The Sea of Trees should have been a winner for me. It has two of my favorite things – Matthew McConaughey and haunted forests. Neither of them are quite used the way you’d like. You can see what director Gus Van Sant tried to do. I can think of 20 different edits I’d make to this film. However, we have this version so grab your DEET and long pants and let’s get moving.
Arthur (Matthew McConaughey, Frailty (2001), HBO’s True Detective) takes a one-way trip to Tokyo, and it’s not to visit DisneySea. Fabled among the death seekers and morbid romantics is the Aokigahara, or Sea of Trees – better known as the Suicide Forest. It is beautiful, picturesque and within its 35-sq kilometers, likely haunted. Over 100 people a year choose Aokigahara to end their lives, and that’s just an estimate based on the bodies found. No one knows for sure how many enter and never come out alive.
For those of you keeping count, this is the second movie released this year featuring that forest. The other one was The Forest.
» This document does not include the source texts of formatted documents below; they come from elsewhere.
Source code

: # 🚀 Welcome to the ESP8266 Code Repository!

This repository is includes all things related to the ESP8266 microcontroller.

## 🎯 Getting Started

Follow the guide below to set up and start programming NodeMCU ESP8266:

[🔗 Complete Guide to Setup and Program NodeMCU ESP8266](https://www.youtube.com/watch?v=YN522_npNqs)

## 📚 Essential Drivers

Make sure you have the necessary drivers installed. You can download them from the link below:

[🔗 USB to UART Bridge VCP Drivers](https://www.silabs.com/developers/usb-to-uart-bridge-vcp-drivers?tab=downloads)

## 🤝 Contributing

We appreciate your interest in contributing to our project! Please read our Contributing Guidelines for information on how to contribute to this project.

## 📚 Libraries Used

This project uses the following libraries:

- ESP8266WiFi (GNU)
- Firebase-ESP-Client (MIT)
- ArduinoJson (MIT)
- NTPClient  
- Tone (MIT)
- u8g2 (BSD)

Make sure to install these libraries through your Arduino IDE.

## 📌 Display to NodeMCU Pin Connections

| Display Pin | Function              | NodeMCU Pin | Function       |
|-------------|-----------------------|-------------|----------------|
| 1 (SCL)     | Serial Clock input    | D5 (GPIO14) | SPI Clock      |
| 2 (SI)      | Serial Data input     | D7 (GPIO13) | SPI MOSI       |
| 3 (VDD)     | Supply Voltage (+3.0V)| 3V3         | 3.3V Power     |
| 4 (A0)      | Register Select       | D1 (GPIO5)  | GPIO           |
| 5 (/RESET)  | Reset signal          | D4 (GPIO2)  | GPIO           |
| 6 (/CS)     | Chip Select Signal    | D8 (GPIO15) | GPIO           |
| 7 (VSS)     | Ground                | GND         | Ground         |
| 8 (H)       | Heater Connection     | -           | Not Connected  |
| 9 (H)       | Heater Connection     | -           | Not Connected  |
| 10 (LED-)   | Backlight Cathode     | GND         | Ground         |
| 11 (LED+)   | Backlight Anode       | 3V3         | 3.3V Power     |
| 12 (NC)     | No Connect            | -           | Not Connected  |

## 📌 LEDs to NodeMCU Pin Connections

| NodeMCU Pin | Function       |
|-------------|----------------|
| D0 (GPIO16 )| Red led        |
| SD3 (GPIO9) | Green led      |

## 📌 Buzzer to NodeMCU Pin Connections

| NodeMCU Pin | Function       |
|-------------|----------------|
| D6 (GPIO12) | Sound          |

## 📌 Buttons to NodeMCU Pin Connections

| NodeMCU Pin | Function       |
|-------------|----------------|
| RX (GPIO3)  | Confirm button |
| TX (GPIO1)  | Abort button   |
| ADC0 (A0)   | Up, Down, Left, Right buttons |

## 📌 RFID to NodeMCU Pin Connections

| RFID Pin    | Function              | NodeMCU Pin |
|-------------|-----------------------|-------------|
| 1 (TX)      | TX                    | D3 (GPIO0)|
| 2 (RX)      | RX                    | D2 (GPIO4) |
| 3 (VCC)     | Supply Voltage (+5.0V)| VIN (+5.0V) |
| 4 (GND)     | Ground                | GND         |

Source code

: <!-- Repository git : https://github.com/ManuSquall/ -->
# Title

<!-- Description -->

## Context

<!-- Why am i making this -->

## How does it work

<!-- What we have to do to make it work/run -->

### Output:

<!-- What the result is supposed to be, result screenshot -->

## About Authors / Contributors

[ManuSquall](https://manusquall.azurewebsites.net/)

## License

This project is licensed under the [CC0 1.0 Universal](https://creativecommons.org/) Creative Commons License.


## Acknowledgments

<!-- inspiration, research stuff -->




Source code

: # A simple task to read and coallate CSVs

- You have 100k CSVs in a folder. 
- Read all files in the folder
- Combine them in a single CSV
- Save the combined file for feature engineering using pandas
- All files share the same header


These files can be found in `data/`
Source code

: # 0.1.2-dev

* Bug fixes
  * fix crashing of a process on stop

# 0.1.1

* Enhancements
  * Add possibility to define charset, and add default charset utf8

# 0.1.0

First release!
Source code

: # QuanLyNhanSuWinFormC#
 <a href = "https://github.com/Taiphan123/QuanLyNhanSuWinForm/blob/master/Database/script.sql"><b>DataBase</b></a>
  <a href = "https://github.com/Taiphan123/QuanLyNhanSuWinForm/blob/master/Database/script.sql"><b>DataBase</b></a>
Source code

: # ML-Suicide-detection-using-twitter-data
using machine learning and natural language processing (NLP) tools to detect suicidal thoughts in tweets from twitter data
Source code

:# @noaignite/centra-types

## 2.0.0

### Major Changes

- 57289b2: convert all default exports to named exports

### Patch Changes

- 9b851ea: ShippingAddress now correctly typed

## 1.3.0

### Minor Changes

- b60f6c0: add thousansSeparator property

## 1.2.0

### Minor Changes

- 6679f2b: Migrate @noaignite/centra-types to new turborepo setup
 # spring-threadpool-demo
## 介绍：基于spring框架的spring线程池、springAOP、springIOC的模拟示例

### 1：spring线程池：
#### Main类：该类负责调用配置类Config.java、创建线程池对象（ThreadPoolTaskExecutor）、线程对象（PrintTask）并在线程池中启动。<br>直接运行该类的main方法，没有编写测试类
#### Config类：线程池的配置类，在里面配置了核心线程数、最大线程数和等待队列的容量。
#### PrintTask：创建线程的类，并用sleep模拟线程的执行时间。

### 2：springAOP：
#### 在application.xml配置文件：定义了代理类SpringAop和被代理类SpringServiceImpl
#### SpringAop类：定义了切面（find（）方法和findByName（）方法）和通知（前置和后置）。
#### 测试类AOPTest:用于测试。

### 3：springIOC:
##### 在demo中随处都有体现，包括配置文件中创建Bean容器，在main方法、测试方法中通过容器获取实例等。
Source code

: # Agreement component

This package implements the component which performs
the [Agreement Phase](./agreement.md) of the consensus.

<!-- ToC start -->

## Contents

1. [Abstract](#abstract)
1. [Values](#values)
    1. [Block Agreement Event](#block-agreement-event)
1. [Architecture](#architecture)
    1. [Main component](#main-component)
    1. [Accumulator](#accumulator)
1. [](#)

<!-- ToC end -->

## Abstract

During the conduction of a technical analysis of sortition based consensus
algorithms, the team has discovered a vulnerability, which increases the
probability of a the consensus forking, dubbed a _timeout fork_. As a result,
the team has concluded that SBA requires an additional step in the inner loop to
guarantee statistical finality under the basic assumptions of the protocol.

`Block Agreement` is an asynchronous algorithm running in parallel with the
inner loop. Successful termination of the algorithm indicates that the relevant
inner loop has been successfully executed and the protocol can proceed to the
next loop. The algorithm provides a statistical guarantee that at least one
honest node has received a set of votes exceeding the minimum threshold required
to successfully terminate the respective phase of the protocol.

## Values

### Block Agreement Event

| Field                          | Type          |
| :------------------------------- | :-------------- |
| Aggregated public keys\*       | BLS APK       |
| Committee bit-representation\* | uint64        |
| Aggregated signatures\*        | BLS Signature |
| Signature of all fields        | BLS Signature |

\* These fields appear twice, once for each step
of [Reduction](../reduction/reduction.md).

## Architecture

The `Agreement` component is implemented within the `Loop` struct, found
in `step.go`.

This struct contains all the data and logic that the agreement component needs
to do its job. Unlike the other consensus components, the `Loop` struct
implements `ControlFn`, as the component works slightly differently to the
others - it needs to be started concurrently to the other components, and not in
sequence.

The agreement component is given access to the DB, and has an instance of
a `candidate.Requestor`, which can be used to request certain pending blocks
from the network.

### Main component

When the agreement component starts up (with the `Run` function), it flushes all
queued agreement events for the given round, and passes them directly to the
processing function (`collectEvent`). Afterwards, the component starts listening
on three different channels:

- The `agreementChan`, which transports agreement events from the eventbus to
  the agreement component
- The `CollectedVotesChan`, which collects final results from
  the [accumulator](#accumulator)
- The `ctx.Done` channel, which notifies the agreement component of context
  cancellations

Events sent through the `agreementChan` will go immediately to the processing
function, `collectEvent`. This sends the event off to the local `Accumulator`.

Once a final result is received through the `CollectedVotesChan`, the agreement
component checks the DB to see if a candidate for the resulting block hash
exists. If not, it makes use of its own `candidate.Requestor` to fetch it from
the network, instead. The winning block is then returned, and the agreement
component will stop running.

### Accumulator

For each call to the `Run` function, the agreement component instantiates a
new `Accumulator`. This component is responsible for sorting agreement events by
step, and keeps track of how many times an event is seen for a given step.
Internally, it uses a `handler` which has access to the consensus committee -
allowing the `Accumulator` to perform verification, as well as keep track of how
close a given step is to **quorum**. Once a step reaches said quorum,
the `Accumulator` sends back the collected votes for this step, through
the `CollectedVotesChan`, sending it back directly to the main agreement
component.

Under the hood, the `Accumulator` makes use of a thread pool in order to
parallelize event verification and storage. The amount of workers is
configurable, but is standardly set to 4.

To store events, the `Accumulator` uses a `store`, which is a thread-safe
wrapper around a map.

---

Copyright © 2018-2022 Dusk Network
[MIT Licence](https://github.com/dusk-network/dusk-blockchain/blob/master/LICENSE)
Anyway, Arthur has also decided to make Aokigahara his final destination, taking nothing with him but his coat, some blue pills (no, not those – it’s not that kind of movie), and an envelope addressed to his wife. Before he can complete his act of self-destruction, Takumi Nakamura (Ken Watanabe, Inception (2010), Batman Begins (2005)) stumbles by. Takumi is disoriented, lost and afraid. He wants to leave the forest but can’t find his way. Arthur, a good man, tries to help, by showing him the way, only to discover that he is also lost (METAPHOR ALERT). Together the two men wander over rocks and past the undiscovered dead looking for the path that must be there. In their moments of quiet desperation, they talk. Takumi is sad about his family situation and Arthur talks about his wife.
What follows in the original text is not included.